Does teacher preparation matter? Evidence about teacher certification, Teach For America, and teacher effectiveness. Linda Darling-Hammond, Deborah J. Holtzman, Su Jin Gatlin, Julian Vasquez Heilig

Abstract: Recent debates about the utility of teacher education have raised questions about whether certified teachers are, in general, more effective than those who have not met the testing and training requirements for certification, and whether some candidates with strong liberal arts backgrounds might be at least as effective as teacher education graduates. This study examines these questions with a large student-level data set from Houston, Texas that links student characteristics and achievement with data about their teachers’ certification status, experience, and degree levels from 1995-2002. The data set also allows an examination of whether Teach for America (TFA) candidates-recruits from selective universities who receive a few weeks of training before they begin teaching-are as effective as similarly experienced certified teachers. In a series of regression analyses looking at 4th and 5th grade student achievement gains on six different reading and mathematics tests over a six-year period, we find that certified teachers consistently produce stronger student achievement gains than do uncertified teachers. These findings hold for TFA recruits as well as others. Controlling for teacher experience, degrees, and student characteristics, uncertified TFA recruits are less effective than certified teachers, and perform about as well as other uncertified teachers. TFA recruits who become certified after 2 or 3 years do about as well as other certified teachers in supporting student achievement gains; however, nearly all of them leave within three years. Teachers’ effectiveness appears strongly related to the preparation they have received for teaching.

Get PDF of TFA article

Citation: Darling-Hammond, L., Holtzman, D. J., Gatlin, S. J., & Vasquez Heilig, J. (2005). Does teacher preparation matter? Evidence about teacher certification, Teach for America, and teacher effectiveness. Education Policy Analysis Archives, 13(42). Retrieved from http://epaa.asu.edu/epaa/v13n42/

Avoidable losses: High-stakes accountability and the dropout crisis. Linda McSpadden McNeil, Eileen Coppola, Judy Radigan, Julian Vasquez Heilig

Abstract: In the state of Texas, whose standardized, high-stakes test-based accountability system became the model for the nation’s most comprehensive federal education policy, more than 135,000 youth are lost from the state’s high schools every year. Dropout rates are highest for African American and Latino youth, more than 60% for the students we followed. Findings from this study, which included analysis of the accountability policy in operation in high-poverty high schools in a major urban district, analysis of student-level data for more than 271,000 students in that district over a seven-year period under this policy, and extensive ethnographic analysis of life in schools under the policy, show that the state’s high-stakes accountability system has a direct impact on the severity of the dropout problem. The study carries great significance for national education policy because its findings show that disaggregation of student scores by race does not lead to greater equity, but in fact puts our most vulnerable youth, the poor, the English language learners, and African American and Latino children, at risk of being pushed out of their schools so the school ratings can show “measurable improvement.” High-stakes, test-based accountability leads not to equitable educational possibilities for youth, but to avoidable losses of these students from our schools.

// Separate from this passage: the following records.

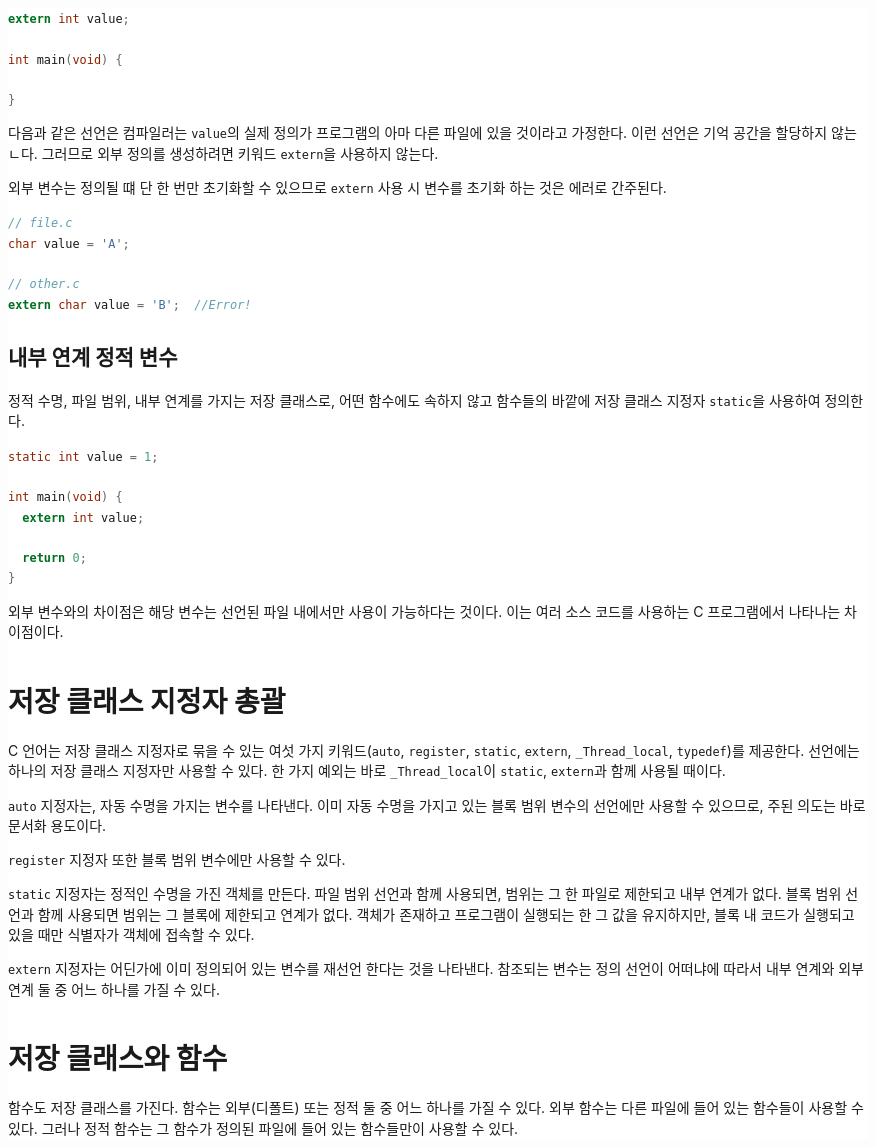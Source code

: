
 ```c
extern int value;

int main(void) {

}
```

다음과 같은 선언은 컴파일러는 `value`의 실제 정의가 프로그램의 아마 다른 파일에 있을 것이라고 가정한다. 이런 선언은 기억 공간을 할당하지 않는ㄴ다. 그러므로 외부 정의를 생성하려면 키워드 `extern`을 사용하지 않는다. 

외부 변수는 정의될 떄 단 한 번만 초기화할 수 있으므로 `extern` 사용 시 변수를 초기화 하는 것은 에러로 간주된다.

```c
// file.c
char value = 'A';

// other.c
extern char value = 'B';  //Error!
```

## 내부 연계 정적 변수
정적 수명, 파일 범위, 내부 연계를 가지는 저장 클래스로, 어떤 함수에도 속하지 않고 함수들의 바깥에 저장 클래스 지정자 `static`을 사용하여 정의한다.

```c
static int value = 1;

int main(void) {
  extern int value; 

  return 0;
}
```

외부 변수와의 차이점은 해당 변수는 선언된 파일 내에서만 사용이 가능하다는 것이다. 이는 여러 소스 코드를 사용하는 C 프로그램에서 나타나는 차이점이다.

# 저장 클래스 지정자 총괄
C 언어는 저장 클래스 지정자로 묶을 수 있는 여섯 가지 키워드(`auto`, `register`, `static`, `extern`, `_Thread_local`, `typedef`)를 제공한다. 선언에는 하나의 저장 클래스 지정자만 사용할 수 있다. 한 가지 예외는 바로 `_Thread_local`이 `static`, `extern`과 함께 사용될 때이다. 

`auto` 지정자는, 자동 수명을 가지는 변수를 나타낸다. 이미 자동 수명을 가지고 있는 블록 범위 변수의 선언에만 사용할 수 있으므로, 주된 의도는 바로 문서화 용도이다.

`register` 지정자 또한 블록 범위 변수에만 사용할 수 있다.

`static` 지정자는 정적인 수명을 가진 객체를 만든다. 파일 범위 선언과 함께 사용되면, 범위는 그 한 파일로 제한되고 내부 연계가 없다. 블록 범위 선언과 함께 사용되면 범위는 그 블록에 제한되고 연계가 없다. 객체가 존재하고 프로그램이 실행되는 한 그 값을 유지하지만, 블록 내 코드가 실행되고 있을 때만 식별자가 객체에 접속할 수 있다. 

`extern` 지정자는 어딘가에 이미 정의되어 있는 변수를 재선언 한다는 것을 나타낸다. 참조되는 변수는 정의 선언이 어떠냐에 따라서 내부 연계와 외부 연계 둘 중 어느 하나를 가질 수 있다.

# 저장 클래스와 함수

함수도 저장 클래스를 가진다. 함수는 외부(디폴트) 또는 정적 둘 중 어느 하나를 가질 수 있다. 외부 함수는 다른 파일에 들어 있는 함수들이 사용할 수 있다. 그러나 정적 함수는 그 함수가 정의된 파일에 들어 있는 함수들만이 사용할 수 있다.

Get PDF of Accountability article

Citation: McNeil, L. M., Coppola, E., Radigan, J., & Vasquez Heilig, J. (2008). Avoidable losses: High-stakes accountability and the dropout crisis. Education Policy Analysis Archives, 16(3). Retrieved from http://epaa.asu.edu/epaa/v16n3/

That reminds me. I need to return that Revise and Resubmit to EPAA.

More on EPAA from their website:

EPAA/AAPE focuses on the intersection of education and policy issues broadly speaking. EPAA/AAPE is a peer-reviewed, open-access, international, multilingual, and multidisciplinary journal designed for researchers, practitioners, policy makers, and development analysts concerned with education policies. EPAA/AAPE accepts unpublished original manuscripts in English, Spanish and Portuguese without restriction as to conceptual and methodological perspectives, time or place…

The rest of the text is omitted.